Return the lines below in which the string "integration" occurs.

Saved entries
────────────────

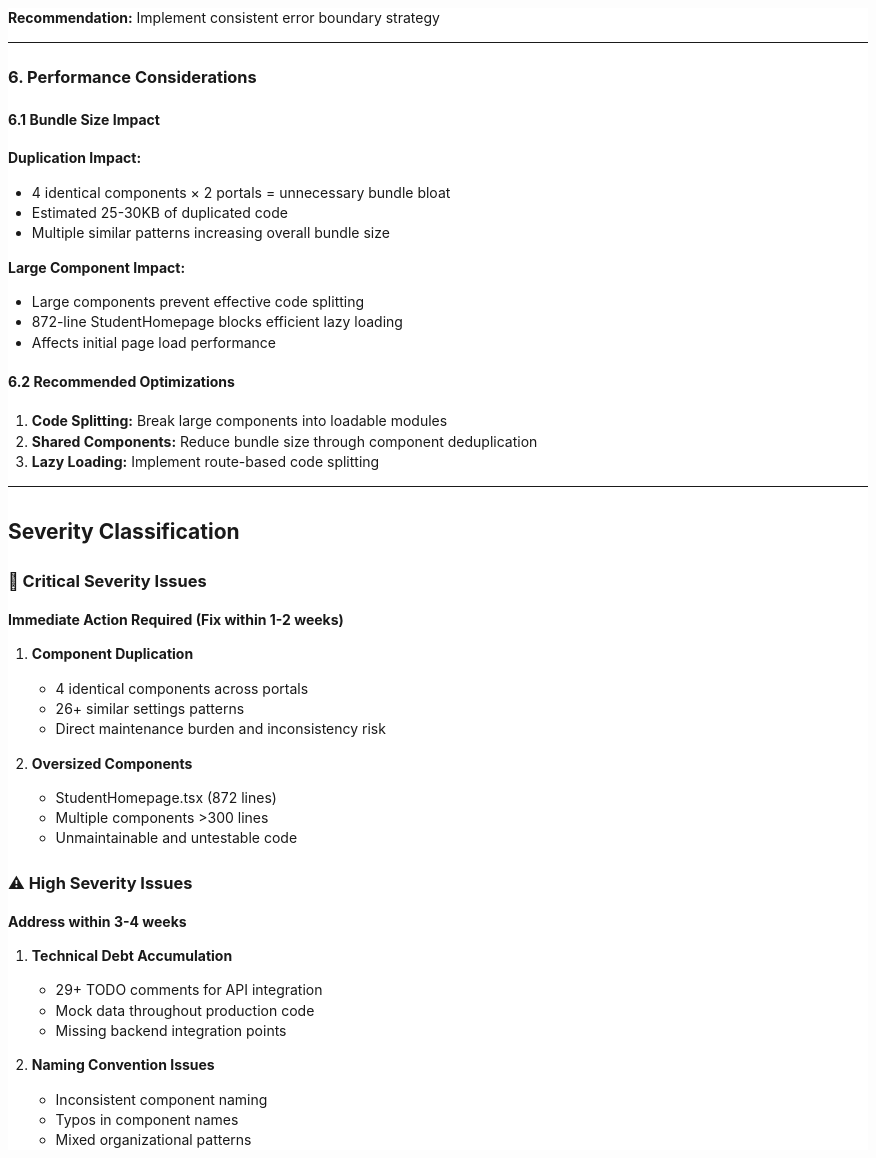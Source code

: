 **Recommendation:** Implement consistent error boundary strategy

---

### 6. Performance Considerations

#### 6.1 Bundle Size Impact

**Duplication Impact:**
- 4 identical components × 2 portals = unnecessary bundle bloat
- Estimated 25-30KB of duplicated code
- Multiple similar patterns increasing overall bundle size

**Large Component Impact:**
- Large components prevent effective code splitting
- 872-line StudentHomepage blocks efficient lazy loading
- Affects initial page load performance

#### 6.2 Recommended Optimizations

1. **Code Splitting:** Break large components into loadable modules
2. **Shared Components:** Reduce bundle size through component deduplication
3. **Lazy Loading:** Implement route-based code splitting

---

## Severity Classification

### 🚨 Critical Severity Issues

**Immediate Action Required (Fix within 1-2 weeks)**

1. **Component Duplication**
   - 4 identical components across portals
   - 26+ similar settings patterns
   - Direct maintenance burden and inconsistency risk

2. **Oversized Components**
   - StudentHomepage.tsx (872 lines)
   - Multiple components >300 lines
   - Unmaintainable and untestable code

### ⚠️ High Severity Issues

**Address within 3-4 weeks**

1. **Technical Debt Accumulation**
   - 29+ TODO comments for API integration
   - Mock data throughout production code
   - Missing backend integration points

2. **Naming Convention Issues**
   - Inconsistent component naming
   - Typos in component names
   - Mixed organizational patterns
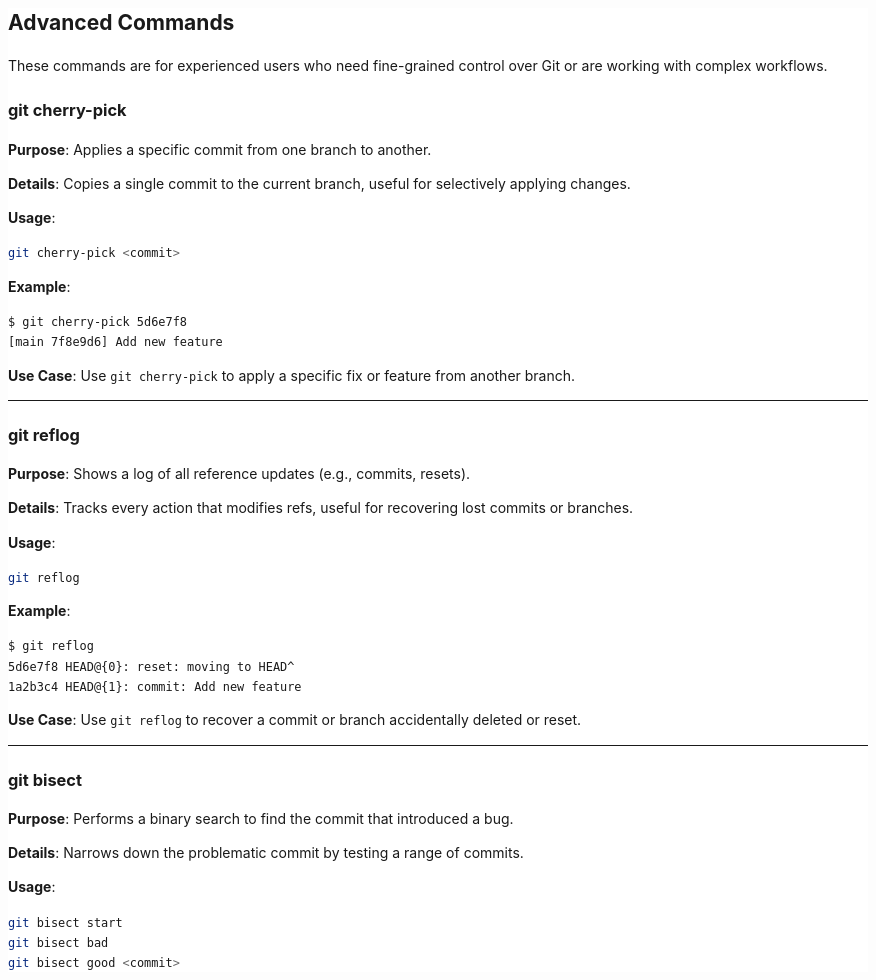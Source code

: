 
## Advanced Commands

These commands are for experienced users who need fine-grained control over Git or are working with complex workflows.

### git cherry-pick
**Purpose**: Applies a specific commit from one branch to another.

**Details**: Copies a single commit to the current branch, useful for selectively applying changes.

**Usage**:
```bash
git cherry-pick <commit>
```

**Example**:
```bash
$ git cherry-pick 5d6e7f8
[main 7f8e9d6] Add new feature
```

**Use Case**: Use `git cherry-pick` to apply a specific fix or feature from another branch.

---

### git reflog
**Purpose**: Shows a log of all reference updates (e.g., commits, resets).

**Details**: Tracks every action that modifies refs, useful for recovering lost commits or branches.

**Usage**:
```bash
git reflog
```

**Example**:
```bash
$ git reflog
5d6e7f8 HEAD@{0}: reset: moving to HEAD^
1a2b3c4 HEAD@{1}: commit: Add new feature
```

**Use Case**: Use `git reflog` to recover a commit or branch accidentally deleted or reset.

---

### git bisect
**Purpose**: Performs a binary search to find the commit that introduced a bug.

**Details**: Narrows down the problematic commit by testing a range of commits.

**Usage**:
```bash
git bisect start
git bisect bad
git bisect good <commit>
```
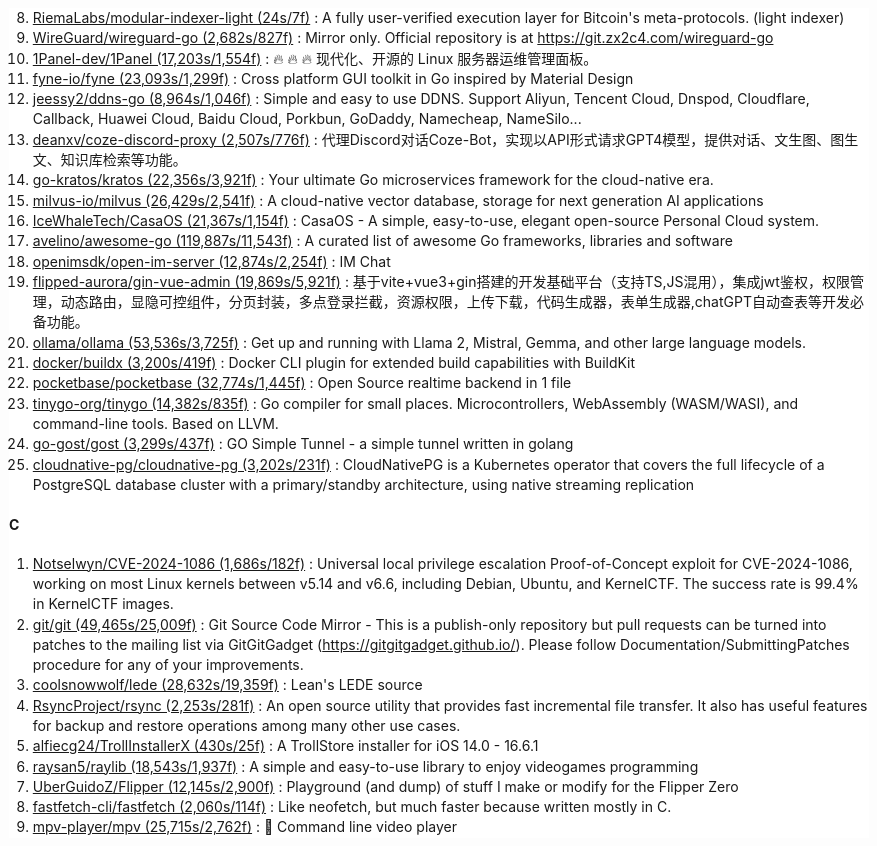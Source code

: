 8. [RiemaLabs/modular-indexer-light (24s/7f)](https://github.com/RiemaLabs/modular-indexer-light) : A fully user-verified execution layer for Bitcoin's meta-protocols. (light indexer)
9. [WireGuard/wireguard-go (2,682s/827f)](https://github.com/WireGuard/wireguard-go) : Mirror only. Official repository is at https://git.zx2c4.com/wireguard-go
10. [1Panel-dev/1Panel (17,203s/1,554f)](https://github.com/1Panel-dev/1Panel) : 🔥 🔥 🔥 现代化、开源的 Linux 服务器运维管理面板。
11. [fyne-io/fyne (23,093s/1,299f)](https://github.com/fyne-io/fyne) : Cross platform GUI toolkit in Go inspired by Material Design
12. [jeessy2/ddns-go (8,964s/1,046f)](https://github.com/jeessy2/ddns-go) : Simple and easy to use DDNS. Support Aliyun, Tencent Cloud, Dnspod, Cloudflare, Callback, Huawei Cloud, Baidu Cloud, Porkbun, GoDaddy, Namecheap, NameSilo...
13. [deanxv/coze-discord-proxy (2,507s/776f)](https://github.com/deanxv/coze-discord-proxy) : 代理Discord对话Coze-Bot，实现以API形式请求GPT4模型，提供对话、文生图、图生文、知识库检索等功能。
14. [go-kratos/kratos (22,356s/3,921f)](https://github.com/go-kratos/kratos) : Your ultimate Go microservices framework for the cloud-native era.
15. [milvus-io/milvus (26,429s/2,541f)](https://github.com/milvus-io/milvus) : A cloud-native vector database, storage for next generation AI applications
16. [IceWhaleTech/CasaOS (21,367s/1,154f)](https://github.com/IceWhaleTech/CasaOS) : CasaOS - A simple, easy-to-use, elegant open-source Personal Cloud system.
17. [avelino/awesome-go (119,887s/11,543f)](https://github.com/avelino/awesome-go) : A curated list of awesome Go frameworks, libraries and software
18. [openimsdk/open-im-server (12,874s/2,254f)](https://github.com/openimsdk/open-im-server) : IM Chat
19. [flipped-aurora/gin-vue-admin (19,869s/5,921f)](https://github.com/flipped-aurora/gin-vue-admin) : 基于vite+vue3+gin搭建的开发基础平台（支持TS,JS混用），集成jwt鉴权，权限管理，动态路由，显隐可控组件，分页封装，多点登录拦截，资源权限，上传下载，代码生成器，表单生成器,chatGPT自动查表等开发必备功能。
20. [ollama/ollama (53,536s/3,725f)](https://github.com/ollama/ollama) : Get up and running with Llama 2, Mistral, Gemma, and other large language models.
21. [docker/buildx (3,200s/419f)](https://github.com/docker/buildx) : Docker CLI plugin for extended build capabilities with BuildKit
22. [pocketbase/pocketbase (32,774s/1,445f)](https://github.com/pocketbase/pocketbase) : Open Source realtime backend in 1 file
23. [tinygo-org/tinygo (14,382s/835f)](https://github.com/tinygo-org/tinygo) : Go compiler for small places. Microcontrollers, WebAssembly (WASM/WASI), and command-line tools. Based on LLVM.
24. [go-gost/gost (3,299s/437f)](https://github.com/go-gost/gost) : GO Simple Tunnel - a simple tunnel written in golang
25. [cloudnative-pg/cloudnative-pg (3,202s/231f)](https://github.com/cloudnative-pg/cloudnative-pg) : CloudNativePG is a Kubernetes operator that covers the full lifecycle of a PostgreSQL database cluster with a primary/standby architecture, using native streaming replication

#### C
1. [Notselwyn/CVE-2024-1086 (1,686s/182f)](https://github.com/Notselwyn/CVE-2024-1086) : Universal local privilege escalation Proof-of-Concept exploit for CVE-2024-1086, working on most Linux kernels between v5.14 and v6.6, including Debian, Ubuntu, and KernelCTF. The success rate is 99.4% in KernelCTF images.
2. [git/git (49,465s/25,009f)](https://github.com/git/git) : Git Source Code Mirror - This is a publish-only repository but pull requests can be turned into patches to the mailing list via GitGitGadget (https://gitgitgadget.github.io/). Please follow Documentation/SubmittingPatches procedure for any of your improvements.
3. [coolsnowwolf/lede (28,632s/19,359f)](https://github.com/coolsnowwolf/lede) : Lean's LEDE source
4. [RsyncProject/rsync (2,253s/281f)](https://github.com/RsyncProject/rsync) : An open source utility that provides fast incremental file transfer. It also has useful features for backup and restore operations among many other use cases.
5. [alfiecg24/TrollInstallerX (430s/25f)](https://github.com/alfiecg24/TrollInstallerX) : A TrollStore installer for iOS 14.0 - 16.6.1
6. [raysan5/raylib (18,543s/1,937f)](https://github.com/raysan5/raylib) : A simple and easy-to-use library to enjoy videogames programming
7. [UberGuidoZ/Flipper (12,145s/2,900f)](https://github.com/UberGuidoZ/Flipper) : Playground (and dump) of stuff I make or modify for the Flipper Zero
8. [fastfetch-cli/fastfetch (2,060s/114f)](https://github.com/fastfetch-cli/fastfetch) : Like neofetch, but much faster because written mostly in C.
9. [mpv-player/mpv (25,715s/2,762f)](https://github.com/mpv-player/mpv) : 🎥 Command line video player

────────────────

▶ EXERCISE RESULT:
   - 29+ TODO comments for API integration
   - Missing backend integration points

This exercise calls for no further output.